At the moment, the "reduction function" is hard-coded to be [lappend], which builds a list given each element in sequence. There are other sensible options: [append] concatenates the elements into a string, [join] does the same but inserts a delimiter, [+] finds the sum, [*] finds the product, [max] finds the maximum, etc.


lcomp version 1

AMG I wasn't quite satisfied with [listc], Todd Coram's list comprehension procedure, so I adapted it into something far worse. Behold!

proc lcomp {expression args} {
    # Check the number of arguments.
    if {[llength $args] < 2} {
        error "wrong # args: should be \"lcomp expression var1 list1\
            ?... varN listN? ?condition?\""
    }

    # Extract condition from $args, or use default.
    if {[llength $args] % 2 == 1} {
        set condition [lindex $args end]
        set args [lrange $args 0 end-1]
    } else {
        set condition 1
    }

    # Collect all var/list pairs and store in reverse order.
    set varlst [list]
    foreach {var lst} $args {
        set varlst [concat [list $var $lst] $varlst]
    }

    # Actual command to be executed, repeatedly.
    set script {lappend result [subst $expression]}

    # If necessary, make $script conditional.
    if {$condition ne "1"} {
        set script [list if $condition $script]
    }

    # Apply layers of foreach constructs around $script.
    foreach {var lst} $varlst {
        set script [list foreach $var $lst $script]
    }

    # Do it!
    set result [list]
    {*}$script ;# Change to "eval $script" if using Tcl 8.4 or older.
    return $result
}

Mainly I didn't like [listc]'s method of constructing its $foreachs variable (which I have named $script in my code), so I switched it around to be built inside-out rather than left-to-right.

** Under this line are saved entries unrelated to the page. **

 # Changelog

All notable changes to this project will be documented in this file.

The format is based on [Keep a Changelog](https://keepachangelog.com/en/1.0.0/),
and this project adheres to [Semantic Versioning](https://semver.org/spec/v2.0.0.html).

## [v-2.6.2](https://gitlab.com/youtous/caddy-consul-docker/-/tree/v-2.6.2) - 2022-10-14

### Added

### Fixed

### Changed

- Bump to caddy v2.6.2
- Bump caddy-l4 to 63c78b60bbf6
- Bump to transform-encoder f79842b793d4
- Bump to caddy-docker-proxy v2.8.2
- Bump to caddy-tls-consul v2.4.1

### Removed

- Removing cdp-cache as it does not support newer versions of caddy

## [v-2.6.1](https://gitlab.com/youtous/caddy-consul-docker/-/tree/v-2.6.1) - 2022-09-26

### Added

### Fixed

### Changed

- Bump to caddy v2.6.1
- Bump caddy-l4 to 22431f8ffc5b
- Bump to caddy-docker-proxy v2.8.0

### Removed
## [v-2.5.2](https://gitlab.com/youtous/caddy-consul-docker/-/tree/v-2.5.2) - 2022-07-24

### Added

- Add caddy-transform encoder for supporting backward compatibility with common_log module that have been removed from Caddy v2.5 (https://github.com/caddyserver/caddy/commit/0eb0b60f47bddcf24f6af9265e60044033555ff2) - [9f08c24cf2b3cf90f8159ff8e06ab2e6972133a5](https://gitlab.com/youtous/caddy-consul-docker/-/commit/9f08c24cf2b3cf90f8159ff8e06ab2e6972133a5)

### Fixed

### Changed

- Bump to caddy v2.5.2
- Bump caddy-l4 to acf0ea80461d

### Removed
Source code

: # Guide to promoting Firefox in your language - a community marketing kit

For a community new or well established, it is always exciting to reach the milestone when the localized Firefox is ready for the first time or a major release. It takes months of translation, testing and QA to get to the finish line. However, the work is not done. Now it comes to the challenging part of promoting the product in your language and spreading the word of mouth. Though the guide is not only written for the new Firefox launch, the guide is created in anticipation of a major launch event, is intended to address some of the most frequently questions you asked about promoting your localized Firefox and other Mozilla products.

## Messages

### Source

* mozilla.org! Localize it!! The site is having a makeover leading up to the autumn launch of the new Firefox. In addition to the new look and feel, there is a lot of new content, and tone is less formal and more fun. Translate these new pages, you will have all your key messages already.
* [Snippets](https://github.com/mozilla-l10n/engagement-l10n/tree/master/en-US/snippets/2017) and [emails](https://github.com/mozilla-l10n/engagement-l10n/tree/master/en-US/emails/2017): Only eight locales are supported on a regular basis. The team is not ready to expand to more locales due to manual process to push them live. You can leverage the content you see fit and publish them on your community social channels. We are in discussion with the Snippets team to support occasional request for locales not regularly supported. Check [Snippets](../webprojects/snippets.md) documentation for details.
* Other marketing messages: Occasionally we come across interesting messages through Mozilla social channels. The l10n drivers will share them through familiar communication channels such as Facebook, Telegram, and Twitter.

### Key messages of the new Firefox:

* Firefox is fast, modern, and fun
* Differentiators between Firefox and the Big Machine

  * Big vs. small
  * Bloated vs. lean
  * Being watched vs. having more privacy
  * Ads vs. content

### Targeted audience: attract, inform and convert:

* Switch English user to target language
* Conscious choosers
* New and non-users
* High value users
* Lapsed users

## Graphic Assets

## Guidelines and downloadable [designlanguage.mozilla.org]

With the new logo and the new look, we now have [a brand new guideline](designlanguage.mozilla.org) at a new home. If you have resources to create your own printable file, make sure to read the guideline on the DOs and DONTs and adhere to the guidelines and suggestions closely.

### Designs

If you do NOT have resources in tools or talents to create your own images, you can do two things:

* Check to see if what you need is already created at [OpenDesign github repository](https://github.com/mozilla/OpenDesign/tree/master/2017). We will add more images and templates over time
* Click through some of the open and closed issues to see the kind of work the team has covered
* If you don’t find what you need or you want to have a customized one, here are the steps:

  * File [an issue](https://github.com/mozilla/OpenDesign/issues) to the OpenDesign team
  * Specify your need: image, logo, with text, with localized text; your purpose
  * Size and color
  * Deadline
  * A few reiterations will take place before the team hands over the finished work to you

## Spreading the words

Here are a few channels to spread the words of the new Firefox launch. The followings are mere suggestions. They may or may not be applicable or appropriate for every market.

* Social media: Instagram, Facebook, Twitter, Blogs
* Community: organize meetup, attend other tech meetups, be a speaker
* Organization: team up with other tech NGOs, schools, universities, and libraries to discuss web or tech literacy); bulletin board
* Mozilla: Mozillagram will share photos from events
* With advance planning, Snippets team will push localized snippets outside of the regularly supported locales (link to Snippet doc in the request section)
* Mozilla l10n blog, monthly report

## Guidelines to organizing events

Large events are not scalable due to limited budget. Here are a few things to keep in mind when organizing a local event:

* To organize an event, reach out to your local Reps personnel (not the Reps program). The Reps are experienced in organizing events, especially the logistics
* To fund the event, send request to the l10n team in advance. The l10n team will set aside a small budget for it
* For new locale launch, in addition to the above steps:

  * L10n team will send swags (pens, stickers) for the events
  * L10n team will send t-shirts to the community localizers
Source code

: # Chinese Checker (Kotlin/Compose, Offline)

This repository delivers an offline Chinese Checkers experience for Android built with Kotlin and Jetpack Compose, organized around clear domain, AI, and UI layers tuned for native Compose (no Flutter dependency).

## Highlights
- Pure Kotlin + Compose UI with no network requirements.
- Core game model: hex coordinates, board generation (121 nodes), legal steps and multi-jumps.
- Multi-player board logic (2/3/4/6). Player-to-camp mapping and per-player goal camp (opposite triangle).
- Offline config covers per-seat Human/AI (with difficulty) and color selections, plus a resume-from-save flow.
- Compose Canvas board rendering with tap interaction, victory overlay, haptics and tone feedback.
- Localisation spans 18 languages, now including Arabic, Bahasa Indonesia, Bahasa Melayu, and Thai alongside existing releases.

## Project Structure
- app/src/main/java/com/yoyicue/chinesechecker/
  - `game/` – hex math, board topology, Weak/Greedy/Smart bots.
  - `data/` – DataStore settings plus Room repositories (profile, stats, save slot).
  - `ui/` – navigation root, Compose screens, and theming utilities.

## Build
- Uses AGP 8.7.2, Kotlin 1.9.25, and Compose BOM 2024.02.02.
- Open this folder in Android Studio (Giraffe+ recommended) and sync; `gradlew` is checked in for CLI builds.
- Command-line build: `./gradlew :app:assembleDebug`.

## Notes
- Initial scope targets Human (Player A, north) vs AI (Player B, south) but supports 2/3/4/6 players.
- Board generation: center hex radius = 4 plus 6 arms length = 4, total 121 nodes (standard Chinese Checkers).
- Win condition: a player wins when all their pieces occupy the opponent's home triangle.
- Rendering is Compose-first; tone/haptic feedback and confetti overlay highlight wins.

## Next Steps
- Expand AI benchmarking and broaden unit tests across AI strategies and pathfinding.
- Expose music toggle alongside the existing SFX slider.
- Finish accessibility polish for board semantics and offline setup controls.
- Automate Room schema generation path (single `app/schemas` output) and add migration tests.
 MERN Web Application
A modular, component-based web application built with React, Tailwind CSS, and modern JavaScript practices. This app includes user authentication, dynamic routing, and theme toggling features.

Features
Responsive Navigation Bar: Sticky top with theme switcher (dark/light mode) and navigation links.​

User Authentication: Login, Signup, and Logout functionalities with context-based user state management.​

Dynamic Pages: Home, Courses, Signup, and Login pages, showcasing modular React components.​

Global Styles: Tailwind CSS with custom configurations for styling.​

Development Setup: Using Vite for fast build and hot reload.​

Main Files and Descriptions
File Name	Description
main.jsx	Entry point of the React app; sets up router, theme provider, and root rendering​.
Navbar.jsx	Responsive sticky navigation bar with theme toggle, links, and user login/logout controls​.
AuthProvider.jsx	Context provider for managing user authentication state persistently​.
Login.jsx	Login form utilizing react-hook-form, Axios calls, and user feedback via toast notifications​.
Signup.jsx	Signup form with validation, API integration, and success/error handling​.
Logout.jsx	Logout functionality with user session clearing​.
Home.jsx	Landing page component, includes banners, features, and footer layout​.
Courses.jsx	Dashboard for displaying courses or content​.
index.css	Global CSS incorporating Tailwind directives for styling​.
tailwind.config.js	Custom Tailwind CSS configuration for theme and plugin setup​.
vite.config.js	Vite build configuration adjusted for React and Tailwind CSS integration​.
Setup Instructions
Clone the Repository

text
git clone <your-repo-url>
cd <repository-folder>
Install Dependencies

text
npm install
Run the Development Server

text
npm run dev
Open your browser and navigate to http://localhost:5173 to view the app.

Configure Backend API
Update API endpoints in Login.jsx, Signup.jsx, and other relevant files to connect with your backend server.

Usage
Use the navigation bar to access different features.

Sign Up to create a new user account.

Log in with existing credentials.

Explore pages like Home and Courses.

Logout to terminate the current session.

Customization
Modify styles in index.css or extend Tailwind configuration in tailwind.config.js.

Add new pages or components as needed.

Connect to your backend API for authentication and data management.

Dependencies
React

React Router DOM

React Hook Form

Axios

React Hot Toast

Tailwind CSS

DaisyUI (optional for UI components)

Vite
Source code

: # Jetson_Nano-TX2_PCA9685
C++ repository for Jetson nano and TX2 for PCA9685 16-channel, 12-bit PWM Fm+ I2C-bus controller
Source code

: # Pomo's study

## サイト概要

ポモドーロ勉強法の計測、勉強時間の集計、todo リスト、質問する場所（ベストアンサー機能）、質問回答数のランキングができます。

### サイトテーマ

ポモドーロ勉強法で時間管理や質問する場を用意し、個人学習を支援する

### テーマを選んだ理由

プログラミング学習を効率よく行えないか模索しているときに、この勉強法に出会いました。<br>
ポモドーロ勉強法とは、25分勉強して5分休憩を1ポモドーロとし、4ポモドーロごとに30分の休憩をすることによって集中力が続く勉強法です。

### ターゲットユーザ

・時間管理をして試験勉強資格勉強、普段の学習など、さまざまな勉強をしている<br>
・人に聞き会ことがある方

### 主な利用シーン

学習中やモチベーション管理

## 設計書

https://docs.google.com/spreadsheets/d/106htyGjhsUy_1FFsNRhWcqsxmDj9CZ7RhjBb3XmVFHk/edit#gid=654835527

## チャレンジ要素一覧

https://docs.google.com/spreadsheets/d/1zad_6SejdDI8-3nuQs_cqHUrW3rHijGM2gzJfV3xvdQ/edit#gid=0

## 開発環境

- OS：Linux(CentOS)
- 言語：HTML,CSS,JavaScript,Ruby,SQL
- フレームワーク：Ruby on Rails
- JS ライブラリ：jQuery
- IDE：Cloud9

I start by putting together the actual command that'll be run by the tangled nest of [foreach] constructs; then I tack on [foreach]s and [if]s with the aid of [list]. Magically I no longer have to worry about matching braces, thus shortening my code into the sorry heap you see above.

Next up, I changed [eval] to [subst] and [expr], since I felt that all $expressions would use substitution and all $conditions would be boolean expressions. Especially nice is the ability to use [...] substitutions with both [subst] and [expr], so the old behavior can be had by wrapping the parameter with [ and ].

Lastly (unless I missed something), I dropped the <- noise word. I didn't much care for it, since [foreach] itself doesn't use it. You can re-add it if you like by changing "% 2" to "% 3" and "< 2" to "< 3" and the first instance of "var lst" to "var <- lst".


Examples

I'll start by listing Todd's examples modified to work with [lcomp].

set i  [list 1 2 3 4 5 6]
set l2 [lcomp {$i} i $i]
puts "A copy of the list: $l2"

set dbl [lcomp {[expr {$n*2}]} n $i]
puts "Double values from list: $dbl"

set evn [lcomp {$i} i $i {$i%2 == 0}]
puts "Only even numbers: $evn"

proc digits {str} {
    set lstr [split $str ""]
    return [lcomp {$d} d $lstr {[string is digit $d]}]
}
puts "Just digits from (703)-999-0012= [digits (703)-999-0012]"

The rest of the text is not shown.